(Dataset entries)
○ ○ ○ ○
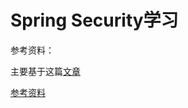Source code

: # Spring Security学习

参考资料：

主要基于这篇[文章](http://blog.csdn.net/u012702547/article/details/54319508)

[参考资料](http://www.jianshu.com/p/694d157bb1bc)

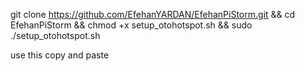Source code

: git clone https://github.com/EfehanYARDAN/EfehanPiStorm.git && cd EfehanPiStorm && chmod +x setup_otohotspot.sh && sudo ./setup_otohotspot.sh






use this copy and paste
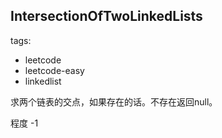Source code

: ## IntersectionOfTwoLinkedLists

tags: 
- leetcode 
- leetcode-easy
- linkedlist


求两个链表的交点，如果存在的话。不存在返回null。


程度 -1
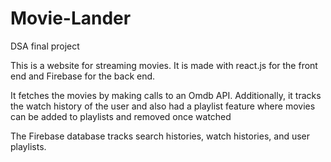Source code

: # Movie-Lander
DSA final project

This is a website for streaming movies. It is made with react.js for the front end and Firebase for the back end. 

It fetches the movies by making calls to an Omdb API. Additionally, it tracks the watch history of the user and also had a playlist feature where movies can be added to playlists and removed once watched

The Firebase database tracks search histories, watch histories, and user playlists.

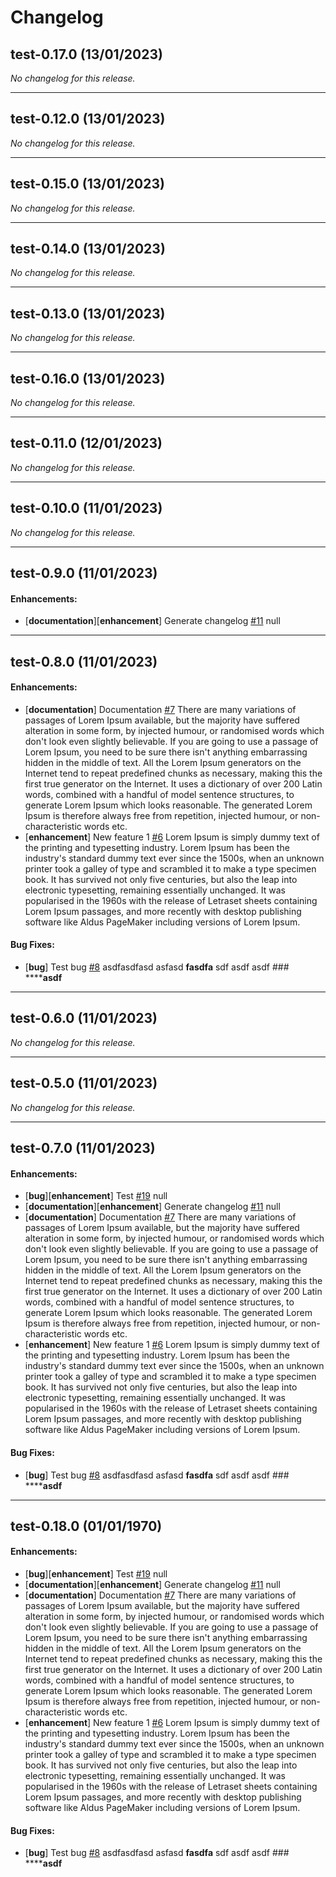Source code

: # Changelog

## test-0.17.0 (13/01/2023)
*No changelog for this release.*

---

## test-0.12.0 (13/01/2023)
*No changelog for this release.*

---

## test-0.15.0 (13/01/2023)
*No changelog for this release.*

---

## test-0.14.0 (13/01/2023)
*No changelog for this release.*

---

## test-0.13.0 (13/01/2023)
*No changelog for this release.*

---

## test-0.16.0 (13/01/2023)
*No changelog for this release.*

---

## test-0.11.0 (12/01/2023)
*No changelog for this release.*

---

## test-0.10.0 (11/01/2023)
*No changelog for this release.*

---

## test-0.9.0 (11/01/2023)

#### Enhancements:

- [**documentation**][**enhancement**] Generate changelog [#11](https://github.com/speter555/test/issues/11) 
	null

---

## test-0.8.0 (11/01/2023)

#### Enhancements:

- [**documentation**] Documentation [#7](https://github.com/speter555/test/issues/7) 
	There are many variations of passages of Lorem Ipsum available, but the majority have suffered alteration in some form, by injected humour, or randomised words which don't look even slightly believable. If you are going to use a passage of Lorem Ipsum, you need to be sure there isn't anything embarrassing hidden in the middle of text. All the Lorem Ipsum generators on the Internet tend to repeat predefined chunks as necessary, making this the first true generator on the Internet. It uses a dictionary of over 200 Latin words, combined with a handful of model sentence structures, to generate Lorem Ipsum which looks reasonable. The generated Lorem Ipsum is therefore always free from repetition, injected humour, or non-characteristic words etc.
- [**enhancement**] New feature 1 [#6](https://github.com/speter555/test/issues/6) 
	Lorem Ipsum is simply dummy text of the printing and typesetting industry. Lorem Ipsum has been the industry's standard dummy text ever since the 1500s, when an unknown printer took a galley of type and scrambled it to make a type specimen book. It has survived not only five centuries, but also the leap into electronic typesetting, remaining essentially unchanged. It was popularised in the 1960s with the release of Letraset sheets containing Lorem Ipsum passages, and more recently with desktop publishing software like Aldus PageMaker including versions of Lorem Ipsum.



#### Bug Fixes:

- [**bug**] Test bug [#8](https://github.com/speter555/test/issues/8) 
	asdfasdfasd asfasd **fasdfa** sdf asdf asdf ### ******asdf** 

---

## test-0.6.0 (11/01/2023)
*No changelog for this release.*

---

## test-0.5.0 (11/01/2023)
*No changelog for this release.*

---

## test-0.7.0 (11/01/2023)

#### Enhancements:

- [**bug**][**enhancement**] Test [#19](https://github.com/speter555/test/issues/19) 
	null
- [**documentation**][**enhancement**] Generate changelog [#11](https://github.com/speter555/test/issues/11) 
	null
- [**documentation**] Documentation [#7](https://github.com/speter555/test/issues/7) 
	There are many variations of passages of Lorem Ipsum available, but the majority have suffered alteration in some form, by injected humour, or randomised words which don't look even slightly believable. If you are going to use a passage of Lorem Ipsum, you need to be sure there isn't anything embarrassing hidden in the middle of text. All the Lorem Ipsum generators on the Internet tend to repeat predefined chunks as necessary, making this the first true generator on the Internet. It uses a dictionary of over 200 Latin words, combined with a handful of model sentence structures, to generate Lorem Ipsum which looks reasonable. The generated Lorem Ipsum is therefore always free from repetition, injected humour, or non-characteristic words etc.
- [**enhancement**] New feature 1 [#6](https://github.com/speter555/test/issues/6) 
	Lorem Ipsum is simply dummy text of the printing and typesetting industry. Lorem Ipsum has been the industry's standard dummy text ever since the 1500s, when an unknown printer took a galley of type and scrambled it to make a type specimen book. It has survived not only five centuries, but also the leap into electronic typesetting, remaining essentially unchanged. It was popularised in the 1960s with the release of Letraset sheets containing Lorem Ipsum passages, and more recently with desktop publishing software like Aldus PageMaker including versions of Lorem Ipsum.



#### Bug Fixes:

- [**bug**] Test bug [#8](https://github.com/speter555/test/issues/8) 
	asdfasdfasd asfasd **fasdfa** sdf asdf asdf ### ******asdf** 

---

## test-0.18.0 (01/01/1970)

#### Enhancements:

- [**bug**][**enhancement**] Test [#19](https://github.com/speter555/test/issues/19) 
	null
- [**documentation**][**enhancement**] Generate changelog [#11](https://github.com/speter555/test/issues/11) 
	null
- [**documentation**] Documentation [#7](https://github.com/speter555/test/issues/7) 
	There are many variations of passages of Lorem Ipsum available, but the majority have suffered alteration in some form, by injected humour, or randomised words which don't look even slightly believable. If you are going to use a passage of Lorem Ipsum, you need to be sure there isn't anything embarrassing hidden in the middle of text. All the Lorem Ipsum generators on the Internet tend to repeat predefined chunks as necessary, making this the first true generator on the Internet. It uses a dictionary of over 200 Latin words, combined with a handful of model sentence structures, to generate Lorem Ipsum which looks reasonable. The generated Lorem Ipsum is therefore always free from repetition, injected humour, or non-characteristic words etc.
- [**enhancement**] New feature 1 [#6](https://github.com/speter555/test/issues/6) 
	Lorem Ipsum is simply dummy text of the printing and typesetting industry. Lorem Ipsum has been the industry's standard dummy text ever since the 1500s, when an unknown printer took a galley of type and scrambled it to make a type specimen book. It has survived not only five centuries, but also the leap into electronic typesetting, remaining essentially unchanged. It was popularised in the 1960s with the release of Letraset sheets containing Lorem Ipsum passages, and more recently with desktop publishing software like Aldus PageMaker including versions of Lorem Ipsum.



#### Bug Fixes:

- [**bug**] Test bug [#8](https://github.com/speter555/test/issues/8) 
	asdfasdfasd asfasd **fasdfa** sdf asdf asdf ### ******asdf**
○ ○ ○ ○
- **Task to complete**
Please print an exact copy of the records, with no pictures.

- **Result of the task**
Source code

: # Spring Security学习

参考资料：

主要基于这篇[文章](http://blog.csdn.net/u012702547/article/details/54319508)

[参考资料](http://www.jianshu.com/p/694d157bb1bc)

Source code

: git clone https://github.com/EfehanYARDAN/EfehanPiStorm.git && cd EfehanPiStorm && chmod +x setup_otohotspot.sh && sudo ./setup_otohotspot.sh






use this copy and paste
Source code

: ## IntersectionOfTwoLinkedLists

tags: 
- leetcode 
- leetcode-easy
- linkedlist


求两个链表的交点，如果存在的话。不存在返回null。


程度 -1
Source code

: # Movie-Lander
DSA final project

This is a website for streaming movies. It is made with react.js for the front end and Firebase for the back end. 

It fetches the movies by making calls to an Omdb API. Additionally, it tracks the watch history of the user and also had a playlist feature where movies can be added to playlists and removed once watched

The Firebase database tracks search histories, watch histories, and user playlists.

Source code

: # Changelog

## test-0.17.0 (13/01/2023)
*No changelog for this release.*

---

## test-0.12.0 (13/01/2023)
*No changelog for this release.*

---

## test-0.15.0 (13/01/2023)
*No changelog for this release.*

---

## test-0.14.0 (13/01/2023)
*No changelog for this release.*

---

## test-0.13.0 (13/01/2023)
*No changelog for this release.*

---

## test-0.16.0 (13/01/2023)
*No changelog for this release.*

---

## test-0.11.0 (12/01/2023)
*No changelog for this release.*

---

## test-0.10.0 (11/01/2023)
*No changelog for this release.*

---

## test-0.9.0 (11/01/2023)

#### Enhancements:

- [**documentation**][**enhancement**] Generate changelog [#11](https://github.com/speter555/test/issues/11) 
	null

---

## test-0.8.0 (11/01/2023)

#### Enhancements:

- [**documentation**] Documentation [#7](https://github.com/speter555/test/issues/7) 
	There are many variations of passages of Lorem Ipsum available, but the majority have suffered alteration in some form, by injected humour, or randomised words which don't look even slightly believable. If you are going to use a passage of Lorem Ipsum, you need to be sure there isn't anything embarrassing hidden in the middle of text. All the Lorem Ipsum generators on the Internet tend to repeat predefined chunks as necessary, making this the first true generator on the Internet. It uses a dictionary of over 200 Latin words, combined with a handful of model sentence structures, to generate Lorem Ipsum which looks reasonable. The generated Lorem Ipsum is therefore always free from repetition, injected humour, or non-characteristic words etc.
- [**enhancement**] New feature 1 [#6](https://github.com/speter555/test/issues/6) 
	Lorem Ipsum is simply dummy text of the printing and typesetting industry. Lorem Ipsum has been the industry's standard dummy text ever since the 1500s, when an unknown printer took a galley of type and scrambled it to make a type specimen book. It has survived not only five centuries, but also the leap into electronic typesetting, remaining essentially unchanged. It was popularised in the 1960s with the release of Letraset sheets containing Lorem Ipsum passages, and more recently with desktop publishing software like Aldus PageMaker including versions of Lorem Ipsum.



#### Bug Fixes:

- [**bug**] Test bug [#8](https://github.com/speter555/test/issues/8) 
	asdfasdfasd asfasd **fasdfa** sdf asdf asdf ### ******asdf** 

---

## test-0.6.0 (11/01/2023)
*No changelog for this release.*

---

## test-0.5.0 (11/01/2023)
*No changelog for this release.*

---

## test-0.7.0 (11/01/2023)

#### Enhancements:

- [**bug**][**enhancement**] Test [#19](https://github.com/speter555/test/issues/19) 
	null
- [**documentation**][**enhancement**] Generate changelog [#11](https://github.com/speter555/test/issues/11) 
	null
- [**documentation**] Documentation [#7](https://github.com/speter555/test/issues/7) 
	There are many variations of passages of Lorem Ipsum available, but the majority have suffered alteration in some form, by injected humour, or randomised words which don't look even slightly believable. If you are going to use a passage of Lorem Ipsum, you need to be sure there isn't anything embarrassing hidden in the middle of text. All the Lorem Ipsum generators on the Internet tend to repeat predefined chunks as necessary, making this the first true generator on the Internet. It uses a dictionary of over 200 Latin words, combined with a handful of model sentence structures, to generate Lorem Ipsum which looks reasonable. The generated Lorem Ipsum is therefore always free from repetition, injected humour, or non-characteristic words etc.
- [**enhancement**] New feature 1 [#6](https://github.com/speter555/test/issues/6) 
	Lorem Ipsum is simply dummy text of the printing and typesetting industry. Lorem Ipsum has been the industry's standard dummy text ever since the 1500s, when an unknown printer took a galley of type and scrambled it to make a type specimen book. It has survived not only five centuries, but also the leap into electronic typesetting, remaining essentially unchanged. It was popularised in the 1960s with the release of Letraset sheets containing Lorem Ipsum passages, and more recently with desktop publishing software like Aldus PageMaker including versions of Lorem Ipsum.



#### Bug Fixes:

- [**bug**] Test bug [#8](https://github.com/speter555/test/issues/8) 
	asdfasdfasd asfasd **fasdfa** sdf asdf asdf ### ******asdf** 

---

## test-0.18.0 (01/01/1970)

#### Enhancements:

- [**bug**][**enhancement**] Test [#19](https://github.com/speter555/test/issues/19) 
	null
- [**documentation**][**enhancement**] Generate changelog [#11](https://github.com/speter555/test/issues/11) 
	null
- [**documentation**] Documentation [#7](https://github.com/speter555/test/issues/7) 
	There are many variations of passages of Lorem Ipsum available, but the majority have suffered alteration in some form, by injected humour, or randomised words which don't look even slightly believable. If you are going to use a passage of Lorem Ipsum, you need to be sure there isn't anything embarrassing hidden in the middle of text. All the Lorem Ipsum generators on the Internet tend to repeat predefined chunks as necessary, making this the first true generator on the Internet. It uses a dictionary of over 200 Latin words, combined with a handful of model sentence structures, to generate Lorem Ipsum which looks reasonable. The generated Lorem Ipsum is therefore always free from repetition, injected humour, or non-characteristic words etc.
- [**enhancement**] New feature 1 [#6](https://github.com/speter555/test/issues/6) 
	Lorem Ipsum is simply dummy text of the printing and typesetting industry. Lorem Ipsum has been the industry's standard dummy text ever since the 1500s, when an unknown printer took a galley of type and scrambled it to make a type specimen book. It has survived not only five centuries, but also the leap into electronic typesetting, remaining essentially unchanged. It was popularised in the 1960s with the release of Letraset sheets containing Lorem Ipsum passages, and more recently with desktop publishing software like Aldus PageMaker including versions of Lorem Ipsum.



#### Bug Fixes:

- [**bug**] Test bug [#8](https://github.com/speter555/test/issues/8) 
	asdfasdfasd asfasd **fasdfa** sdf asdf asdf ### ******asdf**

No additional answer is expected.